Postby Alicia Lin 2F » Mon Jan 27, 2020 8:42 pm

An ice cube of mass 50.0 g at 0.0°C is added to a glass containing 400.0 g of water at 45.0°C. What is the final temperature of the system (see Tables 4A.2 and 4C.1)? Assume that no heat is lost to the surroundings.

I went about this problem by using the equation q=mCdeltaT and setting two of these equations equal to each other while using an unknown variable X within the "delta T" and solving for X. I'm not sure if this is somewhat on the right track or not? I am not getting the right answer. Could anyone explain how they went about this?

Ryan Narisma 4G
Posts: 104
Joined: Fri Aug 30, 2019 12:18 am

Re: 4C.13

Postby Ryan Narisma 4G » Mon Jan 27, 2020 8:51 pm

Hello Alicia Lin 2F! First of all, you are correct in setting the equations equal to each other. Did you take into account of the heat required to change the solid water (ice) to liquid water? Because there is an ice cube in the water, reaching the equilibrium temperature requires the heat required to raise the ice cube to the final temperature plus the heat required to change the state from solid @ 0C to liquid @ 0C. I hope this helps!

Isha_Maniyar_Dis2E
Posts: 110
Joined: Thu Jul 11, 2019 12:16 am

Re: 4C.13

Postby Isha_Maniyar_Dis2E » Mon Jan 27, 2020 8:51 pm

How did you calculate q for the ice? You should have added the q for the ice undergoing a phase change to the q for the ice melting to become 45 degrees. Then, you set this value to mC(delta t) of the 400.0g of water.

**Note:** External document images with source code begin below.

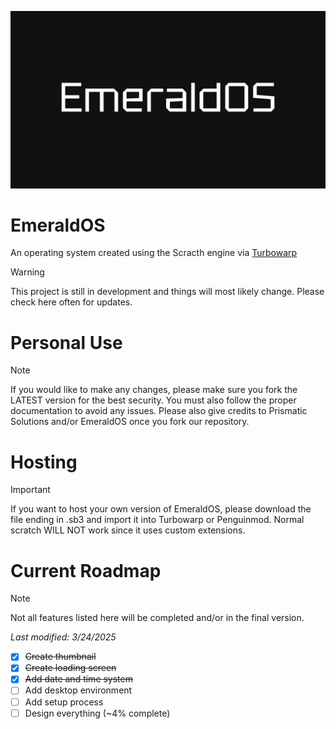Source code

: ![EmeraldOS Thumbnail](https://github.com/PrismaticSolutions/EmeraldOS/blob/main/Thumbnail/thumbnail_nologo.jpg?raw=true)


# EmeraldOS

An operating system created using the Scracth engine via [Turbowarp](https://turbowarp.org/)

> [!WARNING]  
> This project is still in development and things will most likely change. Please check here often for updates.

# Personal Use
> [!NOTE]
> If you would like to make any changes, please make sure you fork the LATEST version for the best security. You must also follow the proper documentation to avoid any issues. Please also give credits to Prismatic Solutions and/or EmeraldOS once you fork our repository.

# Hosting
> [!IMPORTANT]
> If you want to host your own version of EmeraldOS, please download the file ending in .sb3 and import it into Turbowarp or Penguinmod. Normal scratch WILL NOT work since it uses custom extensions.

# Current Roadmap

> [!NOTE]
> Not all features listed here will be completed and/or in the final version.

*Last modified: 3/24/2025*
- [X] ~~Create thumbnail~~
- [X] ~~Create loading screen~~
- [X] ~~Add date and time system~~
- [ ] Add desktop environment
- [ ] Add setup process
- [ ] Design everything (~4% complete)
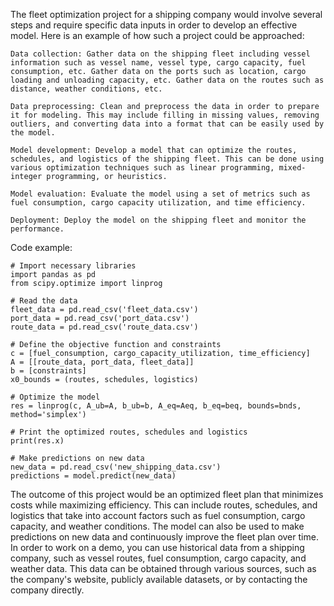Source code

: The fleet optimization project for a shipping company would involve several steps and require specific data inputs in order to develop an effective model. Here is an example of how such a project could be approached:

    Data collection: Gather data on the shipping fleet including vessel information such as vessel name, vessel type, cargo capacity, fuel consumption, etc. Gather data on the ports such as location, cargo loading and unloading capacity, etc. Gather data on the routes such as distance, weather conditions, etc.

    Data preprocessing: Clean and preprocess the data in order to prepare it for modeling. This may include filling in missing values, removing outliers, and converting data into a format that can be easily used by the model.

    Model development: Develop a model that can optimize the routes, schedules, and logistics of the shipping fleet. This can be done using various optimization techniques such as linear programming, mixed-integer programming, or heuristics.

    Model evaluation: Evaluate the model using a set of metrics such as fuel consumption, cargo capacity utilization, and time efficiency.

    Deployment: Deploy the model on the shipping fleet and monitor the performance.

Code example:

    # Import necessary libraries
    import pandas as pd
    from scipy.optimize import linprog

    # Read the data
    fleet_data = pd.read_csv('fleet_data.csv')
    port_data = pd.read_csv('port_data.csv')
    route_data = pd.read_csv('route_data.csv')

    # Define the objective function and constraints
    c = [fuel_consumption, cargo_capacity_utilization, time_efficiency]
    A = [[route_data, port_data, fleet_data]]
    b = [constraints]
    x0_bounds = (routes, schedules, logistics)

    # Optimize the model
    res = linprog(c, A_ub=A, b_ub=b, A_eq=Aeq, b_eq=beq, bounds=bnds, method='simplex')

    # Print the optimized routes, schedules and logistics
    print(res.x)

    # Make predictions on new data
    new_data = pd.read_csv('new_shipping_data.csv')
    predictions = model.predict(new_data)

The outcome of this project would be an optimized fleet plan that minimizes costs while maximizing efficiency. This can include routes, schedules, and logistics that take into account factors such as fuel consumption, cargo capacity, and weather conditions. The model can also be used to make predictions on new data and continuously improve the fleet plan over time. In order to work on a demo, you can use historical data from a shipping company, such as vessel routes, fuel consumption, cargo capacity, and weather data. This data can be obtained through various sources, such as the company's website, publicly available datasets, or by contacting the company directly.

Solve for the final temperature, given that the initial is 45 degrees Celsius.

Hope this helped!

Eileen Si 1G
Posts: 120
Joined: Fri Aug 30, 2019 12:17 am

Re: 4C.13

Postby Eileen Si 1G » Mon Jan 27, 2020 10:10 pm

Yes, you're on the right track, but for q of ice, you also need to account for the fact that the ice melting into water also gives off energy that needs to be added to the calculation for q=mCdeltaT, so it would be the grams of ice converted into moles and multiplied by the standard enthalpy of physical change of water as given in Table 4C.1 added to q=mCdeltaT.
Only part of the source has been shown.